There were four of us working the event, not too few or too many, and at the end of the day we loaded the truck with all the bags of sorted waste (almost all compost) and our boxes, signs, and bricks. We even left early.


Bay Area Book Festival

The next day was a charming little book festival I'd never worked in Berkeley's tiny civic center, a convenient block from BART. For this event we were over staffed, for a change... until the end. I usually avoid closing down events if I can, but I'm glad I was there to help with this one. 

As is my way, I stormed the food vendor area as soon as I arrived -- like a Napoleonic Marshal taking the high ground. After all these years, it still amazes me how few people really appreciate (to the extent of emulating me) what I do at these events. Even crew chiefs who appreciate having me around -- and there were three of them working this Sunday -- don't seem to get this. I spend my first hour or two sorting and hauling multiple toter loads of cardboard and compost from behind the food vendors, after I had been assured there was nothing really to do. 

I tried to keep up with the vendors all day, in part because there really was almost nothing to do in the public realm, but also because I wanted to stay ahead of them so we could wrap up faster at the end. And the plan mostly worked. There was only one of the typical, black, "fuck-you" bags the food vendors always leave behind right before they drive off. I sorted that and took down all the stations and we should have been done. 

The problem with events like this with lots of (non-food) vendors, is that they almost always leave behind random stuff they don't feel like taking home. As our shifts were coming to an end, we still had all that junk, in areas of the event I hadn't even visited, still to deal with. I stayed an extra half hour and collected almost everything. Other people were still taking down the tents and tables, so there would be stuff to clear later if we wanted to wait an hour or so. I didn't. Both the crew chief and I passed on dealing with one booth which had left behind boxes of books. Books are not recyclable and they are heavy. Neither of us wanted to haul them to the library or the Goodwill. 

After we filled up almost all of the (I think) eleven small dumpsters, I walked the block to the BART station and caught the train home. That should be the end of the story, but no.
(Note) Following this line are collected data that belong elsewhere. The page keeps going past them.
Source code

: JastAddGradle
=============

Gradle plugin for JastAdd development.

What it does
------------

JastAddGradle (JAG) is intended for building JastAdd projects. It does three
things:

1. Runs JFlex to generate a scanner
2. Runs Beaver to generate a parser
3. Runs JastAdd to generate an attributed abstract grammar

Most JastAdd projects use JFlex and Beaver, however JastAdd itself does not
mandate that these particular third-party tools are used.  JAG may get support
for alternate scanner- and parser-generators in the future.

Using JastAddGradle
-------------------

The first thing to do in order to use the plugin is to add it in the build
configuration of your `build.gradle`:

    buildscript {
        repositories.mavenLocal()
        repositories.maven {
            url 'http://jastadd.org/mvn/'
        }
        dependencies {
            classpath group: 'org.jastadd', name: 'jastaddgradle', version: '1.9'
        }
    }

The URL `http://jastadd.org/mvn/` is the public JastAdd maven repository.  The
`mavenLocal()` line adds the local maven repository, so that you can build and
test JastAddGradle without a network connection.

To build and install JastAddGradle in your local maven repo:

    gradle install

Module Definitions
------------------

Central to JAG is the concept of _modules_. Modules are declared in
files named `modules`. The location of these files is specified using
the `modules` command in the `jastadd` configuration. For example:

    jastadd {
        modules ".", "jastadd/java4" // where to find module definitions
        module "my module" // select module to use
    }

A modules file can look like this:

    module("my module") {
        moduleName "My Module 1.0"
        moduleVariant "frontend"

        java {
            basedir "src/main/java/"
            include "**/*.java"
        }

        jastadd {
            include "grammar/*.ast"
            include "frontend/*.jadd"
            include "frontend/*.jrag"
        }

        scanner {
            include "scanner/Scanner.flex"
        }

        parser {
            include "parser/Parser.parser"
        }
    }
Sunday night is when I take out the landfill and recycling for the building. When I got home I found both toters full to overflowing. The residents in my building are, with two exceptions, myself included, Millennials who make enough money to live in these surprisingly expensive apartments. And yet, the occult technique of box flattening continues to elude them. I wouldn't mind (as much) if they just said to themselves, "while I lack the intelligence to flatten this largish box, I will set it here next to the recycling toter so some god or wizard will see it and flatten it for me." Instead, they put it in the toter which it nearly fills. And then pile more empty boxes on top.
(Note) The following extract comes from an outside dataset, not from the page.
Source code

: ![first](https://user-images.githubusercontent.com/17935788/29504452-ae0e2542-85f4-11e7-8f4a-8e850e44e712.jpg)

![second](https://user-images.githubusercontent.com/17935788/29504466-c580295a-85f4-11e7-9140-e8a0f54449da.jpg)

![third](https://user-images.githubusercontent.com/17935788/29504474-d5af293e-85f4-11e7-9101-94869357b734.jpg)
So I come home, empty out all the boxes, flatten them, reload as much as I can, and haul both toters up the stairs to the alley. In the morning, around 7am, the Recology crew (we're on good terms as I gave them my spare key to the locks they put on some toters and dumpsters) will haul our toters down the alley, empty them, and return them to near our front gate. We pay for this service. Or that's the way it usually works. But not on this Monday morning.

Instead, the cleaning service hired by our next door neighbors takes our toters along with their's to the street and bring them back empty. Except that they put them all -- except for our one locked recycling toter -- in their back yard. The recycling toter, which they don't have a key to, they leave in the middle of the alley. At least I can find it and drag it back home. I spend the next several hours making calls, leaving messages and texts, trying to get our black toter back and trying to make sure this doesn't happen again. Finally, I notice that the cleaners (or someone) failed to lock their back gate. I go down and grab one of the black toters and drag it up their stairs and then down ours. Something that should have taken a few minutes (in my pajamas) has taken most of the morning.

And that brings to a close my tale of greening and trash hauling in the glorious month of April, 2018.